As indicated in the appendix 4, the exact equations for this turn out to be very hard and the CCSD(T) method now chooses a middle way.

For one thing, second order triples amplitudes are approximated from the CCSD $T_2$ amplitudes. Next, from the energy corrections, we only consider those terms in $E_\text{trip}^{(4)}, E_\text{trip}^{(5)} $ that depend on the single and double excitations.

Finally this gives the following correction to CCSD:

\begin{align}
\Delta E_\text{CCSD(T)} =& \sum_{\mu_1} \bar{t}_{\mu_1} \cdot \langle \mu_1 \lvert [\Phi, T_3^{(2)}] \lvert \text{HF} \rangle + \sum_{\mu_2} \bar{t}_{\mu_2} \cdot \langle \mu_2 \lvert [\Phi, T_3^{(2)}] \lvert \text{HF} \rangle
\end{align}

The new parameters $ \bar{t}_{\mu} $ are additional Lagrange-parameters, the are introduced along the derivation.

Limits of the CCSD(T) method

We already got an impression how far FCI and CASCF may be scaled on current digital hardware.

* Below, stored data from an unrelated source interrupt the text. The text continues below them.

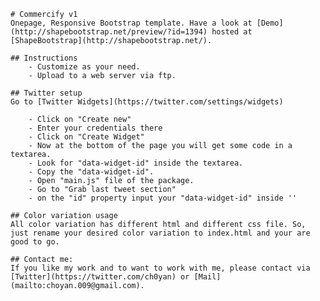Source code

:     # Commercify v1
    Onepage, Responsive Bootstrap template. Have a look at [Demo](http://shapebootstrap.net/preview/?id=1394) hosted at [ShapeBootstrap](http://shapebootstrap.net/).

    ## Instructions
        - Customize as your need.
        - Upload to a web server via ftp.

    ## Twitter setup
    Go to [Twitter Widgets](https://twitter.com/settings/widgets)

        - Click on "Create new"
        - Enter your credentials there
        - Click on "Create Widget"
        - Now at the bottom of the page you will get some code in a textarea.
        - Look for "data-widget-id" inside the textarea.
        - Copy the "data-widget-id".
        - Open "main.js" file of the package.
        - Go to "Grab last tweet section"
        - on the "id" property input your "data-widget-id" inside ''

    ## Color variation usage
    All color variation has different html and different css file. So, just rename your desired color variation to index.html and your are good to go.

    ## Contact me:
    If you like my work and to want to work with me, please contact via [Twitter](https://twitter.com/ch0yan) or [Mail](mailto:choyan.009@gmail.com).
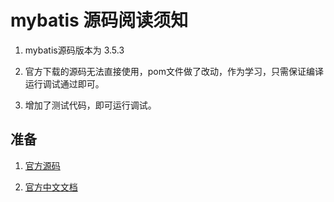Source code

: # mybatis 源码阅读须知
1. mybatis源码版本为 3.5.3

2. 官方下载的源码无法直接使用，pom文件做了改动，作为学习，只需保证编译运行调试通过即可。

3. 增加了测试代码，即可运行调试。
## 准备 
1. [官方源码](https://github.com/mybatis/mybatis-3)

2. [官方中文文档](https://mybatis.org/mybatis-3/zh/index.html)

For CCSD(T) among the largest calculation ever performed are ^xvii:

In the year 2010: A ${H_2O}_{17}$ cluster in the aug-cc-pVTZ basis set, which corresponds to 128 electrons and 1564 orbitals, using a frozen core approximation.
A similar ${H_2O}_{16}$ calculation was executed on 120 000 computer cores and took more than 3 hours in 2010.
In 2020: The energy of 2-aminobenzophenone ($ABP, C_{13}H_{11}NO$) was computed. This calculation, utilizing the density-fitting approximation, correlated 90 electrons among 1569 orbitals and was completed on 224 computer cores in 68 hours.

3.5 The scaling of Post-Hartree-Fock methods

We arrive at an overview of the scaling of the different Post-Hartree-Fock methods, that I have introduced so far ($N$ being the number of basis functions) ^xviii:

$N^5$	MP2
$N^6$	MP3, CISD < CCSD (better quality)
$N^7$	MP4, CCSD(T)
$N^8$	MP5, CISDT, CCSDT
$N^9$	MP6, CCSDT(Q)
$N^{10}$	MP7, CISDTQ, CCSDTQ

3.6 The Density Matrix Renormalization Group (DMRG) in Quantum Chemistry

Before we end our quick tour through Post-Hartree-Fock methods I want to just mention one more strategy, that has become increasingly relevant during the last couple of decades. The density matrix renormalization group (DMRG) method is different compared to other electronic structure theories in quanutm chemistry. But as being a tensor network strategy its concept is probably much more familiar to the quantum computing community.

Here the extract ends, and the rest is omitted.